## Directions
Give back, exactly as written, the lines of the listing from the top through the line holding "Segue o diagrama da solução, abaixo: <br><br>", and nothing more. Exclude pictures.

Content starts

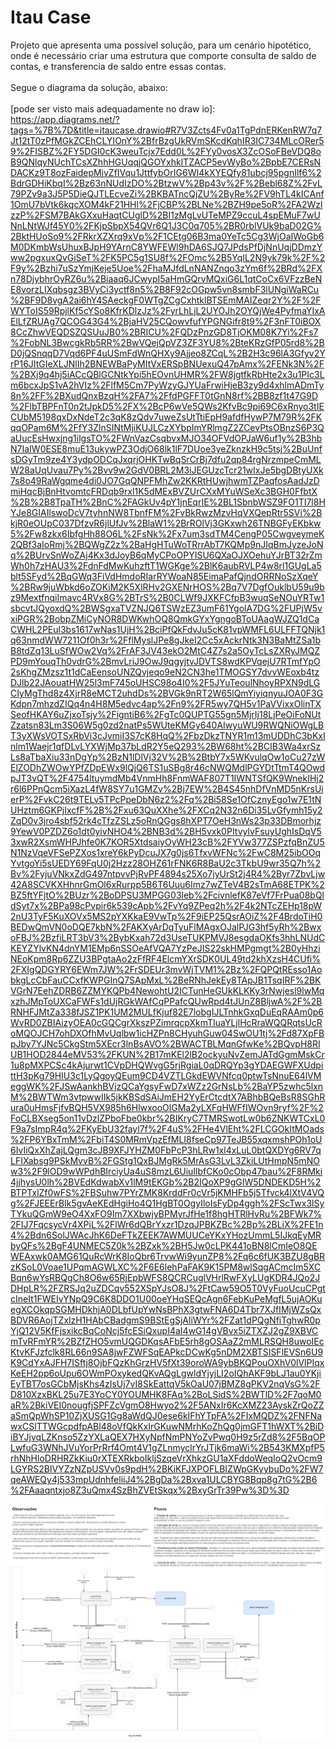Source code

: # Itau Case

Projeto que apresenta uma possível solução, para um cenário hipotético, onde é necessário criar uma estrutura que comporte consulta de saldo de contas, e transferencia de saldo entre essas contas.
<br>
<br>
Segue o diagrama da solução, abaixo: <br><br>
[pode ser visto mais adequadamente no draw io]: https://app.diagrams.net/?tags=%7B%7D&title=itaucase.drawio#R7V3Zcts4Fv0a1TgPdnERKenRW7q7Jt12tT0zPfMGkZCEhCLYIOnY%2BfrBzgUkRVmSKcdKqhIR3IC734MLcORer59%2FISBZ%2FY5DGI0cK3weuTcjx7Edd0L%2FYy0vosX3ZcOSoFBeVDQ8oB9QNlqyNUchTCsXZhhHGUqqjQGOYxhklTZACP5evWyBo%2BpbE7CERsNDACKz9T8ozFaidepMivZfIVqu1JttfybOrIG6WI4kXYEQfy81ubcj95pgnIlf6%2BdrGDHiKbqI%2Bz63nNUdIzDO%2BtzwV%2Bp43v%2F%2Bebl68Z%2FvL79PZv9a3J5P5DieQJTLEcveZi%2BKBATncQjZU%2ByRe%2FV9hTL4kICAnf1OmU7bVtk6kqcXOM4kF21HHl%2FjCBP%2BLNe%2BZH9pe5oR%2FA2WzlzzP%2FSM7BAkGXxuHaqtCUglD%2BI1zMgLvUTeMPZ9ccuL4spEMuF7wUNnLNtWJf45Y0%2FKjpSbpX54QVr6Q1J3C0q705%2BR0rblVUk9baD02G%2BktHUoSo9%2FRkrXZXrq9xVp%2F1CEtg06B3ma0YeTc5Cg3WjOaIWoGb6M0DKmbWsUhuxBJpH9YArnC8YWFEWl9hDA6SJQ7JPdsPfDjNnUqjDDmzYww2pgxuxQvGiSeT%2FK5PC5g1SU8f%2FOmc%2B5YqIL2N9yk79k%2F%2F9y%2Bzhi7uSzYmjKeje5Uoe%2FhaMJfdLnNANZnqo3zYm6f%2BRd%2FXn78DjybhrOyRZ6u%2Biaaq6JCwypI5aHmGQrvMQxiG6L1qtCoCx6VFzzBeNE8vorzLIXqbsgz3BVyCi3yctf8n5%2B8F92cOGpw5vn8smbF3lUNgiWaRCu%2BF9D8vgA2ai6hY4SAeckgF0WTgZCgCxhtklBTSEmMAIZeqr2Y%2F%2FWYToIS59RpjlKf5cYSo8KfrKDlzJz%2FyrLhLjL2UYOJh2OYQjWe4PyfmaYIxAElLfZRUAg7QCOG43G4%2BjaHV25CQowvfufYPGNGifr8t9%2F3nFT0iBOX8CcZhwVEQDSZQSUuJB0%2BRICU%2FQDzPnzGD8TjOKM08K7Yi%2Fs7%2FobNL3BwcgkRb5RR%2BwVQejQpVZ3ZF3YU8%2BteKRzGfP05rd8%2BD0jQSnqqD7Vqd6PF4uUSmFdWnQHXy9Ajjeo8ZCqL%2B2H3c96lA3Gfyv2YrP16JItGIeXLJNlIh2BNEWBaPyMItVxERSpBNUexuQ47pAmx%2FENk3N%2F%2BXj9q4hj5iACcQBlGCNtkYpi5hEOvnUHMR%2FW8jgtfkRbHte2x3u1PIc3Lm6bcxJpS1vA2hVIz%2FlfM5Cm7PyWzyGJYUaFrwiHjeB3zy9d4xhlmADmTy8n%2FF%2BXudQnxBzqH%2FA7%2FfdPGFFT0tGnN8rf%2BB8zf1t47G9D%2FlbTBPFnT0n2tJpkD5%2FX%2BcP6wVe5QWs2KfvBc9pi69C6xRnyo3tIECUbM5198qxDxNdeT2c3qK8zQdv7uweZsUtTtiEpH9afdfHywP7M79R%2FKqqOPam6M%2FfY3ZlnSINtMjiKUJLCzXYbpImYRlmgZ2ZCevPtsOBnzS6P3QaUucEsHwxjng1ilgsTO%2FWnVazCsqbvxMJO34OFVdOPJaW6uf1y%2B3hbN7IaIW0ESE8muE13ukywPZ3OdjO68lk1lF7DUoe3yeZknzkH9c5tsj%2BuUnfsDGyTm9ze4Y3ydpODCqJxqrjOHKTwBqSrCrBj7dfu2qp84rgNrzmpeCmMLW28aUqUvau7Py%2Bvv9w2GdV0BRL2M3iJEGUzcTcr21wIxJe5bgDBtyUXk7s8o49RaWgqme4di0JO7GqQNPFMhZw2KKRtHUwjhwmTZPaqfosAadJzDmiHqcBjBnHtvomtcFRDqb9rxl1K5dMExBVZUrCXxMYuWSeXc3BGH0FfbtX%2B%2B8TpaTH%2BnC%2FAGkUv4pY1jnEqrIE%2BL1SbnbWSZ9FO1TI7l8HYJe8GIAIlswoDcV7tyhnNW8TbnfFM%2FvBkRwzMzvHqVXQepRtr5SVi%2BkjR0eOUpC037DfzvR6jlUfJv%2BlaW1%2BrROlVj3GKxwh26TNBGFyEKbkw5%2Fw8zkx6IbfgHh88O6L%2FsNk%2Fx7um3sdTM4CengP05CwgveymeK2QBf3aIoRmj%2BQWgZ2z%2BaHgHTuWoTRrrAbT7KQMp9nJIqBmJyzeJoNq%2BUrvSnWoZAj4Kx3dJoyB6qMyCPoOPYISU6QXaOJXOehuYJrBT32rZmWh0h7zHAU3%2FdnFdMwKuhzftT1WGKge%2BlK6aubRVLP4w8rl1GUgLa5blt5SFyd%2BqGWq3FiVdHmdoRIarRYWoaN85EimaPafQjndORRNoSzXqeY%2BRw9juWbkd6oZOKiM2K5XlRHv2GXENrHOS%2Bq7V7DgfOuklbU59u9bz9MextfnqiImavc4RVx8G%2BTrS%2B0CLWf9JXKFCfpB3wuqSeNOuYRTw1sbcvtJQyoxdQ%2BWSgxaTVZNJQ6TSWzEZ3umF61YgolA7DG%2FUPjW5vxiPGR%2BobpZMiCyNOR8DWKwhOQ8QmkGYxYgngoBToUAagWJZQ1dCaCWHL2PEul3bs1617wNas1UjH%2BciPfQkFdvJu5cK81vpWMFL6ULFFTQNjk1q63nmdWW7211Of0h3r%2FflMyslJPe8gJkeI2Cc5xAckrNtk3N3BaMtZSa1bB8tdZq13LuSfWOw2Vq%2FrAF3JV43ekO2MtC4Z7s2a5OyTcLsZXRyJMQZPD9mYouqTh0vdrG%2BmvLriJ9OwJ9qgyjtvJDVTS8wdKPVqejU7RTmfYpO2sKhgZMzsz1t1dCaEensoUNZQvjeqo9eN2CN3he1TMOGSY7dvvWEoxb4tzDJlb22JAouatHW25l3mF745oUHSC98o4I0%2F5JYuTeoulNhoyRPXN9dLGCIyMgThd8z4XjrR8eMCT2uhdDs%2BVGk9nRT2W65lQmYiyiqnyuJOA0F3GKdpn7mhzdZIQq4n4H8M5edvc4ap%2Fn9%2FR5wy7QH5v1PaVVixxOlinTXSeofHKAY6uZjxoTsjy%2FigntiB6%2FgTc0QUPTG55gn5MjrIj18LjPeOiFoNUtZzatsn83Lm3S06W5g0zd2natPs5WUteKMGy640AIwyuWU9RWQNiOWgLBT3yXWsVOTSxRbVi3cJvmiI3S7cK8HqQ%2FbzDkzTNYR1m13mUDDhC3bKxInlm1Waejr1qfDLvLYXWjMp37bLdR2Y5eQ293%2BW68ht%2BCIB3Wa4xrSzLs8aTbaXiu33nDgYp%2BzN1lDlVj32V%2B%2BtbY7x5WKvulqOw1oCu27zWElZODhZWOwYPfZDpEWx9lQjQ6TS1uSBg8r46cNWQMdlPGYDtTtmT4QOwdpJT3vQT%2F4754ltuymdMb4VnmHh8FnmWAF807T1IWNTSfQK9WnekIHj2r6l6PPnQcm5iXazL4fW8SY7u1GMZv%2Bj7EW%2B4S45nhDfVnMD5nKrsUierP%2FvkC26t9TELv5TPcPpeDbN6z2%2Fq%2Bi58Se1OfCznyEgo1w7E1tNUHztm6GKPjIxcfF%2B%2Fxu63QuXXhe%2FXCq2N32n6Di35LvGfymh15y2ZqD0v3jro4sbf52rk4cTfzZSLz5oRnQGgs8hXPT7OeH3nWs23p33DBmorhjz9YewV0PZDZ6o1dt0yivNHO4%2BNB3d%2BH5vxk0PItvylvFsuyUghIsDqV53xwR2XsmWHPJhfe0K7KOR5XtdsaiyOyWH23cB%2FYVw377ZSPzfqBnZU5N1NzVqeVFSePZXos1xreY6kPyDcuJX7g0js6TfxvWFNc%2FwC8M25ibOOqYvtgoYi5sUEDY69FqU0j2Hzz28OHZ61rFNK6R8BaU2c3TkbU9wr35Q7h%2Bv%2FyjuVNkxZdG497ntpvvPjRvPF4894s25Xo7jyUrSt2j4R4%2Byr7ZbvLjw42A8SCVKXHhnrGmOl6xRurpp5B6T6Uuu6Imz7wZTeV4B2sTmA68ETPK%2BZ5ftYFjtO%2BUzr%2BoDPSU3MPGG03leb%2FcivnlefK87eVf7FrPua08bQldSyt7x%2BPa98cPvpir6k539cApb%2FvYq9ZPeq2h%2F4k2NTcZEHp18pW2nU3TyF5KuXOVx5MS2pYXKkaE9VwTp%2F9iEP25QsrAOiZ%2F4BrdoTiH0BEDwQmVN0oDQE7kbN%2FAKXyArDqTyuFlMAgxOJalPJG3hf5yRh%2BwxoFBJ%2BzfiLRT3bV3%2BybKxah72d3UseTUKPMVJ8esgdaOKfs3hhLNUdCKEYZYlvKN4dnYM1EMp6nSSOeAfVQA7YzPeJIS22skHMPgmgt%2B0yHhziNEoKpm8Rp6ZZU3BPgtaAo2zFfRF4ElcmYXrSDK0UL49td2khXzsH4CUfi%2FXIgQDGYRY6EWm7JW%2FrSDEUr3mvWjTVM1%2Bz%2FQPQtREsso1AobkgLcCbFauCCxfKWPGInQ7SApMxL%2BeRNhJekEy8TApJB1TsqIRF%2BKVGrN7EehZDRB6ZZMYKQPb4NewohtU2ICTunHeGUkKLKKy3rNwjesl9lwMqxzhJMpToUXCaFWFs1dUjRGkWAfCqPPafcQUwRpd4tJUnZ8BljwA%2F%2BRNHFJMtZa338fJSZ1PK1UM2MULfKjuf82E7lobgIJLTnhkGxqDuEqRAAm0p6WvRD0ZBIAizyOEA0cGQCgrXkszPZimrqcpXkmTIuaYLjlHcRraWQQRqtsUcRoMQOJCH7ohDXOfhMvUqlbw1icHZPn8CHyuhGuw04SwOU1tj%2Fd87XpFBpJby7YJNc5CkgStm5XEcr3lnBsAVO%2BWACTBLMqnGfwKe%2BQvpH8RIUB1HOD2844eMV53%2FKUN%2B17mKEl2lB2ockyuNvZemJATdGgmMskCr1u8pMXPCSc4kAjurwt1CVpDHQWvgG5rjRgiaL0qDRQYp3gYDAEGWFXUdpittH3pKg79HIU3c1LyQgoyQEum9CD4VZTLGkdEWVNfcq0ptwTsNnuE64lVMeggWK%2FJSwAankhBVjzQCaYgsyFwD7xWZz2GrNsLb%2BaYP5zwhc5lxnM%2BWTWm3vtpwwIIk5jkKBSdSAiJmEH2YyErCtcdtX7ABhbBQeBsR8SGhRura0uHmsFjfvBQH5VX985h6HlwxooOlGMa2yLXFqHWFfIWOvn9ryf%2F%2FoCLBXseg5on11vDzlZPboFbe0kbr%2BIKryC7TMRSwotLw0b6ZNKWTCxL0F9a7sImpR4q%2FKyEbU32fayl7f%2F4uS%2FHe4VlEht%2FLCGOkItMOads%2FP6YBxTmM%2FbiT4S0MRmVpzEfMLI8fseCp97TeJB55xqxmshPOh1oU6IvIiQxXhZajLQgm3cJB9XFJYHZM0FbPcP3hLRw1xl4xLuL0btQXDYg6RV7qLFIXabsg9PSkMvvB%2FGStg1QxBJMgRk5MrAsG3LvL3ZkiLUtHmpN5mNOw3%2F9lOD9wWPdhBIrciyUa4uS8mzL6UiuIlbfCKo0cObp47bau%2F8RMki4jjhysU0lh%2BVEdKdwabXv1lM9tEKGb%2B2IQoXP9gGIW5DNDEKD5H%2BTPTxlZf0wFS%2FBSuhw7PYrZMK8KrddFr0cVr5jKMHFb5j5Tfvck4lXtV4VQg%2FJEEErBIk5gvAeKEdHgiHo4Q1HgBT0OgyIloIsFyDp4ggh%2FScTwx3lSyTYkuQGmW9eO4XxFO9Im7XXbwjyBPMyrJfHe1f8hgHTRlHvRu%2BFWk7%2FIJ7FqcsycVr4XPiL%2FlWr6dQBrYxzr1DzqJPBKZBc%2Bp%2BLiX%2FE1n4%2Bdn6SolJWAcJhK6DeFTkZEEK7AWMUUCeYKxYHozUmmL5IJkqEyMRbyQFs%2BgF4UNMEC5Z0k%2BZxk%2BH5Jw0cLPK441oBN8lCmIeO8QEWEAxwk0AMG61QuRcWrK8IoQbr6TrvwWi9yunZP8%2Fq6c6fUK3BZU8gBRzKSoL0Voae1UPqmAGWLXC%2F6E6lehPaFAK9K15PM8wlSqgACmcIm5XCBqn6wYsRBQgCh8O6w65RjEpbWFS8QCRCuglVHrlRwFXyLUgKDR4JQo2JDHpLR%2FZRSJq2uZDCqv552XSpYJsO8J%2FtCaw59O5T0VyFuoUcuCPgtcIneIt1FWEIvYNpQ9C6K8DDO1U00oeYHqSEQcAgn6FebKuPeMgfL5ujAOKuegXCOkqpSGMHDkhjA0DLbfUpYwNsBPhX3gtwFNA6D4Tbr7XJfIMjWZsQxBDVR6AojTZxlzH1HAbCBadgmS9BStEgSjAliWYr%2FZat1dPQgNfiTghwR0pYjQ12V5KfFjsxikcBqCoNcj5fcESiQxupI4aI4wG14gVBvx5iZTXZJ2gZ9XBVCmTvRFmYR%2BZfZHO5vmUQGDKqsAFbE5rh8gOSAaZ2mMLRSQH8uwoIEcKtvKFJzfclk8RL66n9SA8jwFZWFSqEAPkcDCwKg5nDM2XBTSISFlEVSn6U9K9CdYxAJFH7ISftj8OjbFQzKhGrzHV5fXt39oroWA9ybBKQPouOXhV0lVlPIqxKeEH2pp6oUpu6OWmPOxykedQKvAQgLgwldYjyjLI2oIQhAKF9bLJ1au0YKjiEyTBT7osGCbMjsKhs4zIsUj7vI8SkEattqV5kOaU07jBMZ8gPKV2nqVsG%2FD810XzxBKL25u7E3YoCY0YOUMHK8FAq%2BoLSidS%2BWTlD%2F7qoM0aR%2BkiVEI0nougfjSPFZcVgmO8Hwyo2%2F5ANxIr6KcXMZ23AyskZrQoZZaSmQpWhSP10ZjXUSG1Gg8aWdQJ0ese6kIFhYTpFA%2FIxMQDZ%2FNFNawxCSlTTWGcpdfpABl48oVfQkKxIrGKuwNMrhKoZhQg0jmGFT1hWXT%2BiDiBYJjvqLZKnso5ZzYXLaQEX7HXyNpfNmPNYoZvPwq0H9z5rZd8%2F5BqOPLwfuG3WNhJVuYorPrRrf4Omt4V1gZLnmyclrYrJTjk6maWi%2B543KMXpfP5rhNhHloDRHRZkKiu0rXTEXRkboIkljSzqeVrXhkzGU1aXFddoWeqIoQ2vOcm9LGYRS2BIVYZzNZpUSVv0s9pdH%2BKiKFJXPOFLBIZWpGKyybuDo%2FW7qeAWEQy4j533mpUdnhfeliiJ4%2BgDa%2Bxva1ULCBYG8Bqp8g7tG%2B6%2FAaaqntxjo8Z3uQmx4SzBhZVEtSkqx%2BxyGrTr39Pw%3D%3D

![](/arquitetura.drawio.png)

Content ends

## Output for this task
Source code

: # Itau Case

Projeto que apresenta uma possível solução, para um cenário hipotético, onde é necessário criar uma estrutura que comporte consulta de saldo de contas, e transferencia de saldo entre essas contas.
<br>
<br>
Segue o diagrama da solução, abaixo: <br><br>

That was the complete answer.